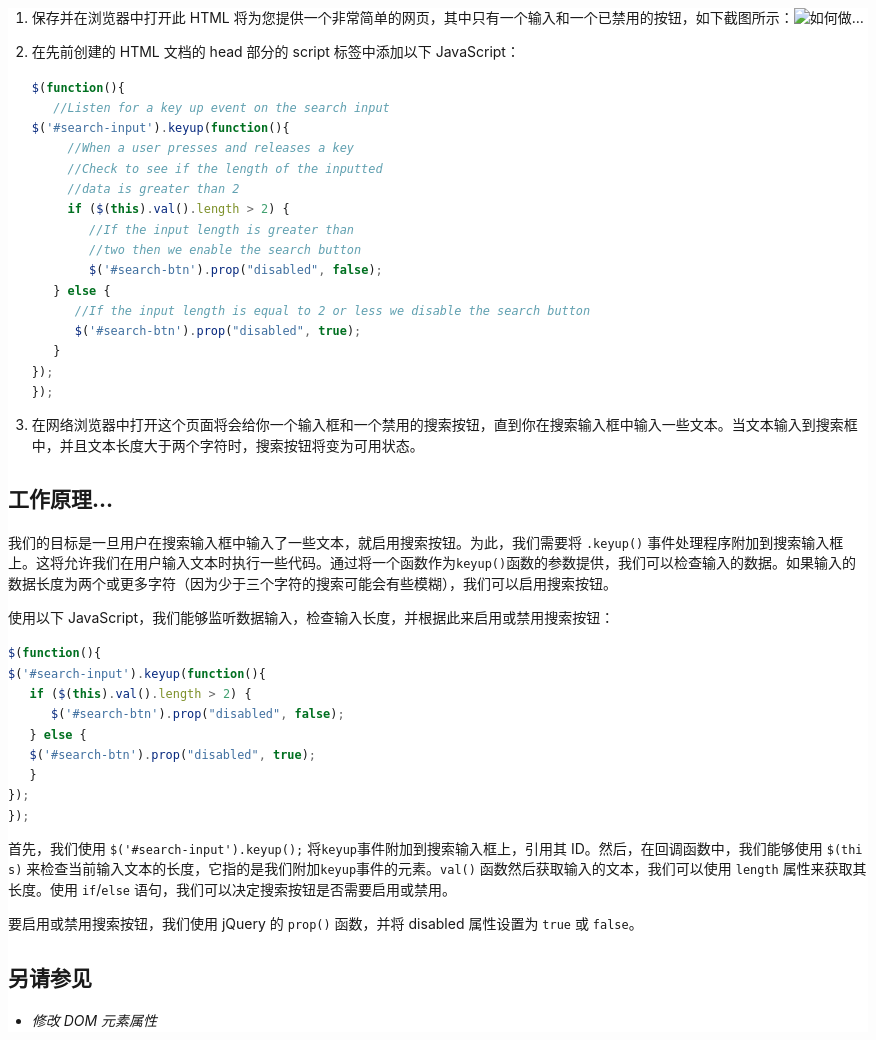 1.  保存并在浏览器中打开此 HTML 将为您提供一个非常简单的网页，其中只有一个输入和一个已禁用的按钮，如下截图所示：![如何做…](https://github.com/OpenDocCN/freelearn-jquery-zh/raw/master/docs/jq2-dev-cb/img/0896OS_01_03.jpg)

1.  在先前创建的 HTML 文档的 head 部分的 script 标签中添加以下 JavaScript：

    ```js
    $(function(){
       //Listen for a key up event on the search input
    $('#search-input').keyup(function(){
         //When a user presses and releases a key
         //Check to see if the length of the inputted 
         //data is greater than 2 
         if ($(this).val().length > 2) {
            //If the input length is greater than 
            //two then we enable the search button
            $('#search-btn').prop("disabled", false);
       } else {
          //If the input length is equal to 2 or less we disable the search button
          $('#search-btn').prop("disabled", true);
       }
    });
    });
    ```

1.  在网络浏览器中打开这个页面将会给你一个输入框和一个禁用的搜索按钮，直到你在搜索输入框中输入一些文本。当文本输入到搜索框中，并且文本长度大于两个字符时，搜索按钮将变为可用状态。

## 工作原理…

我们的目标是一旦用户在搜索输入框中输入了一些文本，就启用搜索按钮。为此，我们需要将 `.keyup()` 事件处理程序附加到搜索输入框上。这将允许我们在用户输入文本时执行一些代码。通过将一个函数作为`keyup()`函数的参数提供，我们可以检查输入的数据。如果输入的数据长度为两个或更多字符（因为少于三个字符的搜索可能会有些模糊），我们可以启用搜索按钮。

使用以下 JavaScript，我们能够监听数据输入，检查输入长度，并根据此来启用或禁用搜索按钮：

```js
$(function(){
$('#search-input').keyup(function(){
   if ($(this).val().length > 2) {
      $('#search-btn').prop("disabled", false);
   } else {
   $('#search-btn').prop("disabled", true);
   }
});
});
```

首先，我们使用 `$('#search-input').keyup();` 将`keyup`事件附加到搜索输入框上，引用其 ID。然后，在回调函数中，我们能够使用 `$(this)` 来检查当前输入文本的长度，它指的是我们附加`keyup`事件的元素。`val()` 函数然后获取输入的文本，我们可以使用 `length` 属性来获取其长度。使用 `if`/`else` 语句，我们可以决定搜索按钮是否需要启用或禁用。

要启用或禁用搜索按钮，我们使用 jQuery 的 `prop()` 函数，并将 disabled 属性设置为 `true` 或 `false`。

## 另请参见

+   *修改 DOM 元素属性*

Problem details. Pick out and copy the lines of the material that include the word "true".

Solution for this exercise.
          $('#search-btn').prop("disabled", true);
   $('#search-btn').prop("disabled", true);
要启用或禁用搜索按钮，我们使用 jQuery 的 `prop()` 函数，并将 disabled 属性设置为 `true` 或 `false`。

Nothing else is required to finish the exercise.